Today, as part of Singapore Arts Festival 2012, Ying Foh Kuan plays host to their Hakka roots and history chronicles – 兰芳记 Lan Fang Chronicles 2012 (Installation Performance) as part of the festival’s 2012 theme – “Something Ancient – Something Lost – Something Hidden – Something New“, representing the history and investigations of the 18th century Lan Fang Republic, founded by Hakka Chinese in West Borneo. The Lan Fang Republic was the first democratic republic in South East Asia, founded by Luo Fang Bo in 1777 and reigned for 107 years before the Dutch came in 1884, ending the Lan Fang Republic. The descendants fled across the region to other parts of South East Asia to Sumatra, Kuala Lumpur and Singapore.

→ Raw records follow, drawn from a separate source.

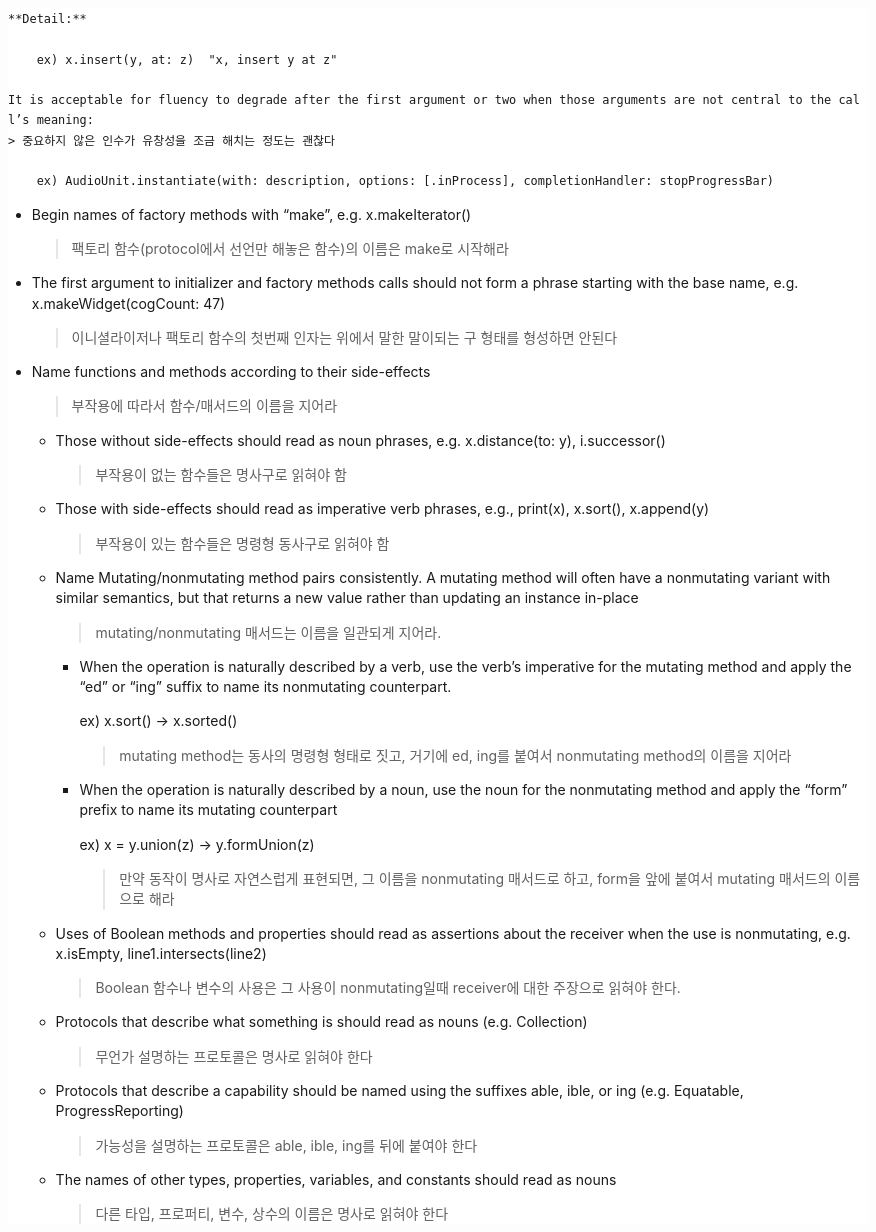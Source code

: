     **Detail:**

        ex) x.insert(y, at: z)  "x, insert y at z"

    It is acceptable for fluency to degrade after the first argument or two when those arguments are not central to the call’s meaning:
    > 중요하지 않은 인수가 유창성을 조금 해치는 정도는 괜찮다

        ex) AudioUnit.instantiate(with: description, options: [.inProcess], completionHandler: stopProgressBar)

- Begin names of factory methods with “make”, e.g. x.makeIterator()
    > 팩토리 함수(protocol에서 선언만 해놓은 함수)의 이름은 make로 시작해라

- The first argument to initializer and factory methods calls should not form a phrase starting with the base name, e.g. x.makeWidget(cogCount: 47)
    >  이니셜라이저나 팩토리 함수의 첫번째 인자는 위에서 말한 말이되는 구 형태를 형성하면 안된다

- Name functions and methods according to their side-effects
    > 부작용에 따라서 함수/매서드의 이름을 지어라
  - Those without side-effects should read as noun phrases, e.g. x.distance(to: y), i.successor()
    > 부작용이 없는 함수들은 명사구로 읽혀야 함

  - Those with side-effects should read as imperative verb phrases, e.g., print(x), x.sort(), x.append(y)
    > 부작용이 있는 함수들은 명령형 동사구로 읽혀야 함

  - Name Mutating/nonmutating method pairs consistently. A mutating method will often have a nonmutating variant with similar semantics, but that returns a new value rather than updating an instance in-place
    > mutating/nonmutating 매서드는 이름을 일관되게 지어라. 

    - When the operation is naturally described by a verb, use the verb’s imperative for the mutating method and apply the “ed” or “ing” suffix to name its nonmutating counterpart.
    
        ex) x.sort() -> x.sorted()
      > mutating method는 동사의 명령형 형태로 짓고, 거기에 ed, ing를 붙여서 nonmutating method의 이름을 지어라

    - When the operation is naturally described by a noun, use the noun for the nonmutating method and apply the “form” prefix to name its mutating counterpart
        
        ex) x = y.union(z) -> y.formUnion(z)
      > 만약 동작이 명사로 자연스럽게 표현되면, 그 이름을 nonmutating 매서드로 하고, form을 앞에 붙여서 mutating 매서드의 이름으로 해라

  - Uses of Boolean methods and properties should read as assertions about the receiver when the use is nonmutating, e.g. x.isEmpty, line1.intersects(line2)
  
    > Boolean 함수나 변수의 사용은 그 사용이 nonmutating일때 receiver에 대한 주장으로 읽혀야 한다.

  - Protocols that describe what something is should read as nouns (e.g. Collection)

    > 무언가 설명하는 프로토콜은 명사로 읽혀야 한다

  - Protocols that describe a capability should be named using the suffixes able, ible, or ing (e.g. Equatable, ProgressReporting)

    > 가능성을 설명하는 프로토콜은 able, ible, ing를 뒤에 붙여야 한다

  - The names of other types, properties, variables, and constants should read as nouns
    > 다른 타입, 프로퍼티, 변수, 상수의 이름은 명사로 읽혀야 한다

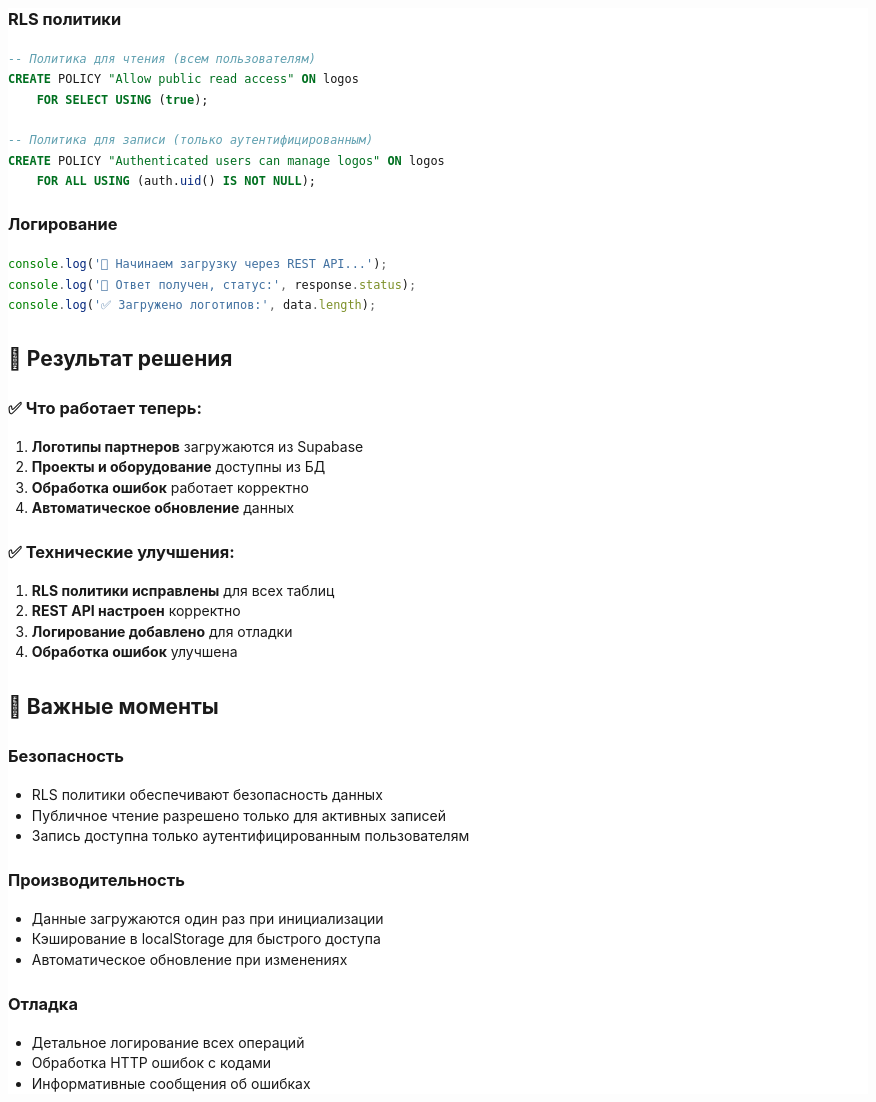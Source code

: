 ### RLS политики
```sql
-- Политика для чтения (всем пользователям)
CREATE POLICY "Allow public read access" ON logos
    FOR SELECT USING (true);

-- Политика для записи (только аутентифицированным)
CREATE POLICY "Authenticated users can manage logos" ON logos
    FOR ALL USING (auth.uid() IS NOT NULL);
```

### Логирование
```typescript
console.log('🔄 Начинаем загрузку через REST API...');
console.log('📡 Ответ получен, статус:', response.status);
console.log('✅ Загружено логотипов:', data.length);
```

## 🎯 Результат решения

### ✅ Что работает теперь:
1. **Логотипы партнеров** загружаются из Supabase
2. **Проекты и оборудование** доступны из БД
3. **Обработка ошибок** работает корректно
4. **Автоматическое обновление** данных

### ✅ Технические улучшения:
1. **RLS политики исправлены** для всех таблиц
2. **REST API настроен** корректно
3. **Логирование добавлено** для отладки
4. **Обработка ошибок** улучшена

## 🚨 Важные моменты

### Безопасность
- RLS политики обеспечивают безопасность данных
- Публичное чтение разрешено только для активных записей
- Запись доступна только аутентифицированным пользователям

### Производительность
- Данные загружаются один раз при инициализации
- Кэширование в localStorage для быстрого доступа
- Автоматическое обновление при изменениях

### Отладка
- Детальное логирование всех операций
- Обработка HTTP ошибок с кодами
- Информативные сообщения об ошибках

This is something very special and unique, powerful, mesmerising, intriguing and mind blowing, through site specific performances of 5 different chapters comprising of recital pieces, live encounters and lecture performances within Ying Foh Kuan, the ideal location to understand and learn “Something Ancient, Something Lost, Something Hidden and Something New”, combining history, memories, facts, mixing it with fiction, myths, imagination and future interpolation, to reconstruct a story of what the Lan Fang Republic could have been via these chapters, like a jigsaw puzzle, putting all 5 different chapters together to create something for us to learn “Something New“ –
Before we went into “classes” to learn about the 5 “Chapters”, we were given a short yet very interesting introduction and closing, the prologue and epilogue by Serene Chen on the history of Lan Fang Chronicles and its origins, with videos, interviews, research, traveling and documentation.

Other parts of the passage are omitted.